Palavras-chave: Machine Learning, Dados Sintéticos, Software Preditivo, Fenotipagem de Café, Visão Computacional, Gradio.


1. Introduction

A análise preditiva tornou-se uma ferramenta indispensável em diversas áreas da ciência e da indústria, permitindo a extração de insights e a antecipação de resultados a partir de dados. Na agricultura de precisão e no melhoramento genético de plantas [2], a capacidade de prever características agronômicas de forma rápida e precisa é fundamental para acelerar os ciclos de seleção e otimizar a produção. A fenotipagem de frutos de Coffea arabica, por exemplo, é essencial para determinar ciclos de maturação e uniformidade da colheita, impactando diretamente a qualidade da bebida e a rentabilidade do produtor [1].
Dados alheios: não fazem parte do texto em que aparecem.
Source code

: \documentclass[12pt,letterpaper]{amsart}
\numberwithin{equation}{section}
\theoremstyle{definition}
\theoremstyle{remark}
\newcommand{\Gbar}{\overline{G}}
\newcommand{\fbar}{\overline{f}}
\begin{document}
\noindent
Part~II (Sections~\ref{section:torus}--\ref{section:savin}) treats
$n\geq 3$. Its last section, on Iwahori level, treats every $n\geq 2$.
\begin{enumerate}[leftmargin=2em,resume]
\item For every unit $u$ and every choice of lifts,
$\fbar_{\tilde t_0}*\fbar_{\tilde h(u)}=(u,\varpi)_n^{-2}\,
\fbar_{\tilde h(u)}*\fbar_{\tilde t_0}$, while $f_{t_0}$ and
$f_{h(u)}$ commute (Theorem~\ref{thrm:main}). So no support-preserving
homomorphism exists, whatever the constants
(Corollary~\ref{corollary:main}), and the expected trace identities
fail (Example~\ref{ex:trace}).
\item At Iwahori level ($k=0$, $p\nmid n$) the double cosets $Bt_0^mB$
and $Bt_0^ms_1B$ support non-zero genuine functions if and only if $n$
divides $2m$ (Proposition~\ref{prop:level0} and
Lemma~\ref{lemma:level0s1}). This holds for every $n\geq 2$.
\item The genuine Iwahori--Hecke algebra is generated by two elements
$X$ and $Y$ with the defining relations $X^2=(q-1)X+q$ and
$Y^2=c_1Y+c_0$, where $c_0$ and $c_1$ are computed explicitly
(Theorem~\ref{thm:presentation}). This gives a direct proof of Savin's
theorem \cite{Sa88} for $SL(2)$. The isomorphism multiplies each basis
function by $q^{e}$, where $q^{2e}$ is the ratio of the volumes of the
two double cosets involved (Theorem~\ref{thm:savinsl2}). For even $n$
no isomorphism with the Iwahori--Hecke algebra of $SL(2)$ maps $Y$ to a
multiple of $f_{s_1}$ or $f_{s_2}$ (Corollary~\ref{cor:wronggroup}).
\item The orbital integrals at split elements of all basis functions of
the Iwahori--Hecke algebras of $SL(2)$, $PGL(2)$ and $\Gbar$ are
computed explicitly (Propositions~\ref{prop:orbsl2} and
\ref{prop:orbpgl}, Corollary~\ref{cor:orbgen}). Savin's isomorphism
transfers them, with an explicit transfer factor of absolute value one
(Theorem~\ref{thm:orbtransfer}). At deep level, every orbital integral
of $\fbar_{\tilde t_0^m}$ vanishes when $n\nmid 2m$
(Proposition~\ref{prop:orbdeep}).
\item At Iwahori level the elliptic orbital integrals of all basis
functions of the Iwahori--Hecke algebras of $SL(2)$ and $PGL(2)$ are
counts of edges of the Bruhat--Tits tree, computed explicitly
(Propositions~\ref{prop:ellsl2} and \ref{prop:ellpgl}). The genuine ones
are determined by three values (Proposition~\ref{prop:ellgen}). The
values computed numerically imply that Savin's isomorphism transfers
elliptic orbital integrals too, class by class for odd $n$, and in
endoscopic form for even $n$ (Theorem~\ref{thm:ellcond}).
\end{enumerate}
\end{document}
Contudo, a obtenção de grandes volumes de dados de fenotipagem rotulados é um dos principais gargalos. Processos manuais são lentos, custosos e propensos a erros e subjetividade humana [1]. Embora a visão computacional surja como uma alternativa de alto rendimento [3], os modelos de Machine Learning (ML) subjacentes demandam extensos conjuntos de dados para treinamento, que muitas vezes não estão disponíveis.
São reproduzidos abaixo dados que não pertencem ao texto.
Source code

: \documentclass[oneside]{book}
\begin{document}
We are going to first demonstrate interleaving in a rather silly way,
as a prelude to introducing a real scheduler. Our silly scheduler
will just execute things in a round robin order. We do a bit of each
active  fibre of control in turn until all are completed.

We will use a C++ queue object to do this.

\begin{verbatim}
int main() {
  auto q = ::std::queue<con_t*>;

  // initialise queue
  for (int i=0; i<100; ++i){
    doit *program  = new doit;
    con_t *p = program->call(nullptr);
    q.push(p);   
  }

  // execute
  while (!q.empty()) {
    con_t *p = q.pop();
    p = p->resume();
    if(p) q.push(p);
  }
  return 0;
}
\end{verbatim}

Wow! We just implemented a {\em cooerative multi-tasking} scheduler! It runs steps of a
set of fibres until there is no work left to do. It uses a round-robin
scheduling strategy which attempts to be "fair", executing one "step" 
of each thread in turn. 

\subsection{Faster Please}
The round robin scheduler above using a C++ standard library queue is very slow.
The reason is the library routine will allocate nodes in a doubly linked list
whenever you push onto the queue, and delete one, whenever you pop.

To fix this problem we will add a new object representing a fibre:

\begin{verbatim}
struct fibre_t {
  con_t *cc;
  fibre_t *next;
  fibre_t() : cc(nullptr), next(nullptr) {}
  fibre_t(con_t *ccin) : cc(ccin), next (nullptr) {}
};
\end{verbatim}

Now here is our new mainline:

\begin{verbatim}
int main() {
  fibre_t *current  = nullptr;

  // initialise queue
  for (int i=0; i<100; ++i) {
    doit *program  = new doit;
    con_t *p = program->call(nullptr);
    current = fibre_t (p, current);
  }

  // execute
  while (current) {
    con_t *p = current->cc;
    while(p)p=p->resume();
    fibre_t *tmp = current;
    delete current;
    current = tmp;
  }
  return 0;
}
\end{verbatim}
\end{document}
Neste contexto, a utilização de bases de dados sintéticas emerge como uma solução estratégica. Dados sintéticos, quando gerados com base em princípios científicos [4] e distribuições empíricas extraídas da literatura, permitem criar datasets vastos e controlados. Esta abordagem possibilita o desenvolvimento, teste e benchmarking de modelos de ML em um ambiente ideal, superando barreiras de privacidade, custo e disponibilidade de dados reais.

O presente estudo aborda o problema de pesquisa: como modelos de ML, aplicados a uma base de dados sintética e estruturada, podem prever com acurácia características morfométricas e de maturação de frutos de café? O objetivo principal é desenvolver um pipeline de análise preditiva, avaliar a performance de múltiplos algoritmos de regressão e classificação na previsão das variáveis area_px2, excentricidade e estagio_maturacao, e comparar a validade dos resultados com o conhecimento teórico e empírico consolidado no estudo de referência de Botega (2023).

1.1 Referencial Teórico

1.1.1 Fenotipagem em Coffea arabica

A avaliação do estágio de maturação dos frutos do cafeeiro é complexa devido ao florescimento desuniforme, que resulta na presença simultânea de frutos verdes, maduros e secos na planta no momento da colheita. A classificação correta desses estágios é determinante para a qualidade final do produto, sendo uma característica-alvo em programas de melhoramento que buscam cultivares com maturação mais uniforme e em ciclos específicos (precoce, médio ou tardio) [1]. As características visuais, como cor e dimensões, são os principais indicadores utilizados neste processo.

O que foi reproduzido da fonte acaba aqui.